Je suis resté là toute la nuit, assis, pendant qu'elle s'accrochait à ma main.
La téléconférence a commencé à l'heure, et les chefs de division ont fait leur rapport à tour de rôle. J'écoutais avec attention, hochant parfois la tête ou posant quelques questions, mais une partie de mon esprit restait fixée sur la jeune femme à l'étage.
C'est une adulte, à présent. Elle n'est plus cette petite fille qui avait besoin qu'on reste près d'elle jusqu'à ce qu'elle s'endorme. Désormais, elle comprend bien des choses, y compris... les sentiments ?
Après tout, Conner et elle ont grandi ensemble ; il existe naturellement un lien entre eux. Mais ce garçon ne mérite vraiment pas qu'elle s'accroche ainsi à lui.

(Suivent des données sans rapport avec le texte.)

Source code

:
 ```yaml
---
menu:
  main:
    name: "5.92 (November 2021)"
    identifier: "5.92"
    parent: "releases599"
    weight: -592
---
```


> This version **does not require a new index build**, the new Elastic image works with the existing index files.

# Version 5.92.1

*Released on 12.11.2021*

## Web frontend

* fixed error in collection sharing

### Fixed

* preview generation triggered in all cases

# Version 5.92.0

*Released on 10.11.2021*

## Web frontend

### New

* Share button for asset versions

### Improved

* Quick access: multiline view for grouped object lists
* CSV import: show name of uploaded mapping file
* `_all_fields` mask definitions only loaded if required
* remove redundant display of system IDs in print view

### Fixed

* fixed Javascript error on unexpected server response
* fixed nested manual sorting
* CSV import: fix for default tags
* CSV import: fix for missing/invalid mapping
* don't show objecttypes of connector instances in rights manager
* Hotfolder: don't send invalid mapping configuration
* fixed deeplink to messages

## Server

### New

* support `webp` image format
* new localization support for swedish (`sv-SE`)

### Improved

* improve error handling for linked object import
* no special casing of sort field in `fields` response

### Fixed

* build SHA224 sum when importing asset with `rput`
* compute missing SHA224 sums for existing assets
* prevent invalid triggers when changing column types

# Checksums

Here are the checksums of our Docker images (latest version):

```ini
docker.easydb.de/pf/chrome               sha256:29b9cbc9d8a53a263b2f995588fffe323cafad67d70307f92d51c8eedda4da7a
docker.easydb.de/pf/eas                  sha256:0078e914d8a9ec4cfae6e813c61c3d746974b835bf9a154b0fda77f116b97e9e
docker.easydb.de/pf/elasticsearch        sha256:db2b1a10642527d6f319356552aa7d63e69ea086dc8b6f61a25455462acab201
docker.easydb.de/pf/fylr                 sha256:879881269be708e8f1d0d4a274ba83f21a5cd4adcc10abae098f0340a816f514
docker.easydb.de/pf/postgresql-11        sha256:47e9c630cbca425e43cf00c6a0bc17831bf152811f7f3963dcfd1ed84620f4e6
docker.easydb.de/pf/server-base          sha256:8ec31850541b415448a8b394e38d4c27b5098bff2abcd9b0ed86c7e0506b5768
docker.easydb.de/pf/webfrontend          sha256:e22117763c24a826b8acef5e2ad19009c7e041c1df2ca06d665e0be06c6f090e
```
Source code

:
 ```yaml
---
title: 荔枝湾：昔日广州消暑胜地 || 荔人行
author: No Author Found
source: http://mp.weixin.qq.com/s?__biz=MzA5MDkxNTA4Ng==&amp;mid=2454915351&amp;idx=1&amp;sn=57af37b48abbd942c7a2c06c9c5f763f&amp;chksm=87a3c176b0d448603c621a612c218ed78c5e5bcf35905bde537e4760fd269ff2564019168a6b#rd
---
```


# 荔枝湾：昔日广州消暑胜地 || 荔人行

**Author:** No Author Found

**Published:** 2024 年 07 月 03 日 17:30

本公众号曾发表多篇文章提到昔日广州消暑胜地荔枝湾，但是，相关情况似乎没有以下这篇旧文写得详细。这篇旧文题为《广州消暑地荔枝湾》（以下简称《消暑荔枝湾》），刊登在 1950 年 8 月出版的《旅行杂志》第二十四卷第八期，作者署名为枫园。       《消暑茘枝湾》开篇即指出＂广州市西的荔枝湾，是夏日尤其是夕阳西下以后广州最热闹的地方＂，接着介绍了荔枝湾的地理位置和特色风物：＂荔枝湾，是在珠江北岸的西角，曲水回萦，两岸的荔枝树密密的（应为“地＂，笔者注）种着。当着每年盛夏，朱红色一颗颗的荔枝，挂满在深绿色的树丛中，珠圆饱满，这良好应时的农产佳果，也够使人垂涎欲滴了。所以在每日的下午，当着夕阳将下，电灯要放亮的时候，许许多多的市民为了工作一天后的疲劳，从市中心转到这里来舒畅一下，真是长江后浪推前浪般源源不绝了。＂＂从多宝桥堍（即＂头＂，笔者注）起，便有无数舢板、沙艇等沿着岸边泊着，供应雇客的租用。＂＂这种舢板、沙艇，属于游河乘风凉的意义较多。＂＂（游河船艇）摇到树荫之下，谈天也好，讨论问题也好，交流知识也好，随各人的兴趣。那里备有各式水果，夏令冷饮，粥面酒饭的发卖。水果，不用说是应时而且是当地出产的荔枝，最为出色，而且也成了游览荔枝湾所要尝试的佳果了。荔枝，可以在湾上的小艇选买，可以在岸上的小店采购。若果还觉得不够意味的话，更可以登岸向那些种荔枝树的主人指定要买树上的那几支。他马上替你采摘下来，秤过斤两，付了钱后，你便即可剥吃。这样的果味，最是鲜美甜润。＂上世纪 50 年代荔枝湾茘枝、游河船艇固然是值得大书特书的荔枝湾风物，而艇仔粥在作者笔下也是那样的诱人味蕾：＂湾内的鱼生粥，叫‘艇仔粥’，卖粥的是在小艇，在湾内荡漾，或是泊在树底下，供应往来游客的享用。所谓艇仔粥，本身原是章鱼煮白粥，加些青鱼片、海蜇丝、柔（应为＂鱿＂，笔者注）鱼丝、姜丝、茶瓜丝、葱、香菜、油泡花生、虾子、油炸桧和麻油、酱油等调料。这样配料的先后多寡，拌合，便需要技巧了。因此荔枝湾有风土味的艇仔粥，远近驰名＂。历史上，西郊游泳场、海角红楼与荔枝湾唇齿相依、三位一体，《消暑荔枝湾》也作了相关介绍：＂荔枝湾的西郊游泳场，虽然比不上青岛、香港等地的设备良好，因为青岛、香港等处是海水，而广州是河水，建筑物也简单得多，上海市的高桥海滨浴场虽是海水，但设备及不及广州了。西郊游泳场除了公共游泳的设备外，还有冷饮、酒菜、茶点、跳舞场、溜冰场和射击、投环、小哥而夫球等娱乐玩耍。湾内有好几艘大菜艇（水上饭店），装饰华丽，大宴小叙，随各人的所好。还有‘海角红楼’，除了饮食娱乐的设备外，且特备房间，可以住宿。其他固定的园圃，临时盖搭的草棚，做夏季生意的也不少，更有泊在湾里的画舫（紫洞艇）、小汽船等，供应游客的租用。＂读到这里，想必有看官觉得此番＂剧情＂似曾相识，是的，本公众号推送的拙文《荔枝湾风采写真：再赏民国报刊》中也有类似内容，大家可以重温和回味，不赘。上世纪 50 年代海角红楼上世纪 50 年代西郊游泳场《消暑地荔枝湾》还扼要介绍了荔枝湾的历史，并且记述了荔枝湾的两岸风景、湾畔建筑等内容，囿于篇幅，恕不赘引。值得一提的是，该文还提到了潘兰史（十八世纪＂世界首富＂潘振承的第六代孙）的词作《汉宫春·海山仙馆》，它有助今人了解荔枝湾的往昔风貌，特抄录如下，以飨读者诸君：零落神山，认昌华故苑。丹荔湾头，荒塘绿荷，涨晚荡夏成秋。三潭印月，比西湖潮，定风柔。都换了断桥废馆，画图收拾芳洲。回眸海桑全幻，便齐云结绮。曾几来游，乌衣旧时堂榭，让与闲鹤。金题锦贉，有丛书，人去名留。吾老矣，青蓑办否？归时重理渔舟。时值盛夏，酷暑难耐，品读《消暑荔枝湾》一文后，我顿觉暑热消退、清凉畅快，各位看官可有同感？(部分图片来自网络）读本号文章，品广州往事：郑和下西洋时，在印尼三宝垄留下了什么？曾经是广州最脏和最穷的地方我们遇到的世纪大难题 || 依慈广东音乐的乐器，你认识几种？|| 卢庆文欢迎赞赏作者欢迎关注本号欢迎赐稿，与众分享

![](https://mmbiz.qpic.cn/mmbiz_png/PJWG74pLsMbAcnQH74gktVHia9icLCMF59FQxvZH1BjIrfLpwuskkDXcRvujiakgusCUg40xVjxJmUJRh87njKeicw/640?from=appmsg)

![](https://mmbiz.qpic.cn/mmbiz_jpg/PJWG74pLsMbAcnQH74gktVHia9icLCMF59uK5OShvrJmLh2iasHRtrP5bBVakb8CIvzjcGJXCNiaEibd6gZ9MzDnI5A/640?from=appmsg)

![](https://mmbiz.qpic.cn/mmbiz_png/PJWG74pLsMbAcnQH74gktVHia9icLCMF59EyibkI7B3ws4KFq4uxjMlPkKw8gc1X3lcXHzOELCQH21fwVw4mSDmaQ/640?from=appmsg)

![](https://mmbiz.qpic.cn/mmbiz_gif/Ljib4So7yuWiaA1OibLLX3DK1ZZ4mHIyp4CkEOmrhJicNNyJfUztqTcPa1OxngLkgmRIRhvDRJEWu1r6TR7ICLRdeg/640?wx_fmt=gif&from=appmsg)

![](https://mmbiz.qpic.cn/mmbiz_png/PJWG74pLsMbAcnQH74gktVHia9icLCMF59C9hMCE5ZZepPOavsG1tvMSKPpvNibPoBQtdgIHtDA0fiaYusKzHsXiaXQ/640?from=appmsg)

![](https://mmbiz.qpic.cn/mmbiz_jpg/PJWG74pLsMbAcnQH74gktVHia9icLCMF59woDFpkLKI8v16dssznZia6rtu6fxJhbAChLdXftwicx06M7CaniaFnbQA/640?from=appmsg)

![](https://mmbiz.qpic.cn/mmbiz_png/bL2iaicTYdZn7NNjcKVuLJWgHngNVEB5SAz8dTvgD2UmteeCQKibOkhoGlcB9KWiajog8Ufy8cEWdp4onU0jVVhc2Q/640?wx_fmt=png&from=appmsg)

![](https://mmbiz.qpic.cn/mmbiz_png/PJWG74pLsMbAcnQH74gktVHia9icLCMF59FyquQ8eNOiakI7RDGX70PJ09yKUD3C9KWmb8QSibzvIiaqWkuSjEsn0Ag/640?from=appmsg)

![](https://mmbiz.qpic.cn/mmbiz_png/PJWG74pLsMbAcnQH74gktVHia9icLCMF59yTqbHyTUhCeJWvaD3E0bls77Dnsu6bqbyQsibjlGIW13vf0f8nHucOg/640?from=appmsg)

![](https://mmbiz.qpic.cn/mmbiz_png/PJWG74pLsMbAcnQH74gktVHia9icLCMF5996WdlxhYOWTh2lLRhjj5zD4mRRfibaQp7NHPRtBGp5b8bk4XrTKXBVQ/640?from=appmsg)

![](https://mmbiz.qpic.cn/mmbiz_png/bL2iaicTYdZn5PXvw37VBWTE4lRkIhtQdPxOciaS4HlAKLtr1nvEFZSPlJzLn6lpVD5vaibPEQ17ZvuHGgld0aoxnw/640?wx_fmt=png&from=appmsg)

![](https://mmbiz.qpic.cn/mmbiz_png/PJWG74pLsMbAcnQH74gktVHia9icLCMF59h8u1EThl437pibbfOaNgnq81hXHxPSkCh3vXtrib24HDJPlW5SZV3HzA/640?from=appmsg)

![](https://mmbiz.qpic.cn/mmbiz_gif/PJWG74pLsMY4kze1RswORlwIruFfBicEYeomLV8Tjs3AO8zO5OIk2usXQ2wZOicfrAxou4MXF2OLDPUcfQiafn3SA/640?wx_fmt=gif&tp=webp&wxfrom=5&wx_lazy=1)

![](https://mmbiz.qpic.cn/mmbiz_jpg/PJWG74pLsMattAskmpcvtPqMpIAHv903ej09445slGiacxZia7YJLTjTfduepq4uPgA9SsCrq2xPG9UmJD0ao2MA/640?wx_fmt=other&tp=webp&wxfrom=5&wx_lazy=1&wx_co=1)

Si Conner était réellement capable de prendre soin d'elle, je m'effacerais pour veiller sur elle en silence, à distance. Mais vu la tournure des événements, je ne pouvais plus rester dans l'ombre. Le moment était venu de me rapprocher, de m'assurer qu'elle soit protégée comme il se doit.
Lorsque la réunion s'est terminée, minuit était largement passé. J'ai quitté mon bureau pour me diriger vers la cuisine afin de me verser un verre de lait. En descendant l'escalier, j'ai aperçu Josie, vêtue d'une simple tenue d'intérieur et de chaussons, qui rapportait son assiette vide vers la cuisine.
Elle portait un t-shirt ample à manches longues et un pantalon de pyjama en coton, les cheveux noués en une queue-de-cheval négligée. Sans maquillage ni vêtements sophistiqués. Juste une beauté naturelle, d'une certaine manière bien plus saisissante que la plus apprêtée des apparences.
— Encore debout à cette heure ? ai-je demandé d'une voix plus douce qu'à l'accoutumée.
Josie a sursauté, avant de se détendre en me voyant.
— Oncle Dylan... Je viens de terminer l'analyse de quelques données expérimentales et j'ai eu un petit creux. L'en-cas de minuit de Jenkins est tombé à pic.
— Comment avancent tes recherches ? me suis-je enquis en m'approchant, lui prenant naturellement l'assiette des mains.
— Plutôt bien, même si j'ai rencontré quelques obstacles récemment...
Ses yeux se sont illuminés tandis qu'elle se mettait à m'expliquer son projet avec enthousiasme.
Je l'écoutais en silence, un léger sourire aux lèvres. Même si je ne saisissais pas toute la terminologie scientifique, la voir s'animer ainsi en parlant de sa passion était un spectacle que j'appréciais sincèrement.
Soudain, alors que Josie se retournait pour partir, le bord de son t-shirt s'est accroché à la poignée de la porte. Déséquilibrée, elle a vacillé ; j'ai aussitôt tendu le bras pour la rattraper par la taille.
Le temps a semblé s'arrêter.
Josie a basculé contre mon torse. La chaleur de sa présence et le parfum délicat de son gel douche m'ont laissé un instant étourdi. Elle a levé les yeux vers moi, nos visages si proches que je pouvais sentir son souffle. Son regard, d'ordinaire si confiant et concentré, trahissait à présent une lueur d'incertitude.
J'ai baissé les yeux vers elle, la main fermement posée sur sa taille — sans trop d'intimité, mais sans me presser de la relâcher pour autant. À cet instant, quelque chose s'est éveillé en moi, un sentiment à la fois familier et inconnu.
— Attention, ai-je murmuré, d'une voix plus grave que je ne l'aurais voulu.
Josie a détourné le regard, visiblement troublée.
— Merci, a-t-elle chuchoté en se redressant précipitamment.
Nous sommes restés plantés là, à un bras de distance, et pourtant d'une certaine manière plus proches que nous ne l'avions été depuis des années. L'air entre nous semblait chargé de quelque chose qu'aucun de nous n'était prêt à nommer.